Saved data entries:
::::::

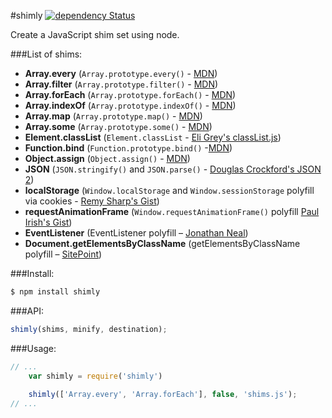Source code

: #shimly [![dependency Status](https://david-dm.org/nicbell/shimly/status.png)](https://david-dm.org/nicbell/shimly#info=dependencies)

Create a JavaScript shim set using node.

###List of shims:
- **Array.every** (`Array.prototype.every()` - [MDN](https://developer.mozilla.org/en/docs/Web/JavaScript/Reference/Global_Objects/Array/every))
- **Array.filter** (`Array.prototype.filter()` - [MDN](https://developer.mozilla.org/en/docs/Web/JavaScript/Reference/Global_Objects/Array/filter))
- **Array.forEach** (`Array.prototype.forEach()` - [MDN](https://developer.mozilla.org/en/docs/Web/JavaScript/Reference/Global_Objects/Array/forEach))
- **Array.indexOf** (`Array.prototype.indexOf()` - [MDN](https://developer.mozilla.org/en/docs/Web/JavaScript/Reference/Global_Objects/Array/indexOf))
- **Array.map** (`Array.prototype.map()` - [MDN](https://developer.mozilla.org/en/docs/Web/JavaScript/Reference/Global_Objects/Array/indexOf))
- **Array.some** (`Array.prototype.some()` - [MDN](https://developer.mozilla.org/en/docs/Web/JavaScript/Reference/Global_Objects/Array/some))
- **Element.classList** (`Element.classList` - [Eli Grey's classList.js](https://github.com/eligrey/classList.js))
- **Function.bind** (`Function.prototype.bind()` -[MDN](https://developer.mozilla.org/en-US/docs/Web/JavaScript/Reference/Global_Objects/Function/bind))
- **Object.assign** (`Object.assign()` - [MDN](https://developer.mozilla.org/en-US/docs/Web/JavaScript/Reference/Global_Objects/Object/assign))
- **JSON** (`JSON.stringify()` and `JSON.parse()` - [Douglas Crockford's JSON 2](https://github.com/douglascrockford/JSON-js))
- **localStorage** (`Window.localStorage` and `Window.sessionStorage` polyfill via cookies - [Remy Sharp's Gist](https://gist.github.com/remy/350433))
- **requestAnimationFrame** (`Window.requestAnimationFrame()` polyfill [Paul Irish's Gist](https://gist.github.com/paulirish/1579671))
- **EventListener** (EventListener polyfill – [Jonathan Neal](https://github.com/jonathantneal/EventListener))
- **Document.getElementsByClassName** (getElementsByClassName polyfill – [SitePoint](http://www.sitepoint.com/5-useful-functions-missing-in-javascript/))

###Install:

```bash
$ npm install shimly
```

###API:
```js
shimly(shims, minify, destination);
```

###Usage:

```js
// ...
    var shimly = require('shimly')
 
	shimly(['Array.every', 'Array.forEach'], false, 'shims.js');
// ...
```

::::::

_WHAT TO DO_:
Look through the entries above; copy each line where the string "polyfill" appears.

_ANSWER AREA_:
- **localStorage** (`Window.localStorage` and `Window.sessionStorage` polyfill via cookies - [Remy Sharp's Gist](https://gist.github.com/remy/350433))
- **requestAnimationFrame** (`Window.requestAnimationFrame()` polyfill [Paul Irish's Gist](https://gist.github.com/paulirish/1579671))
- **EventListener** (EventListener polyfill – [Jonathan Neal](https://github.com/jonathantneal/EventListener))
- **Document.getElementsByClassName** (getElementsByClassName polyfill – [SitePoint](http://www.sitepoint.com/5-useful-functions-missing-in-javascript/))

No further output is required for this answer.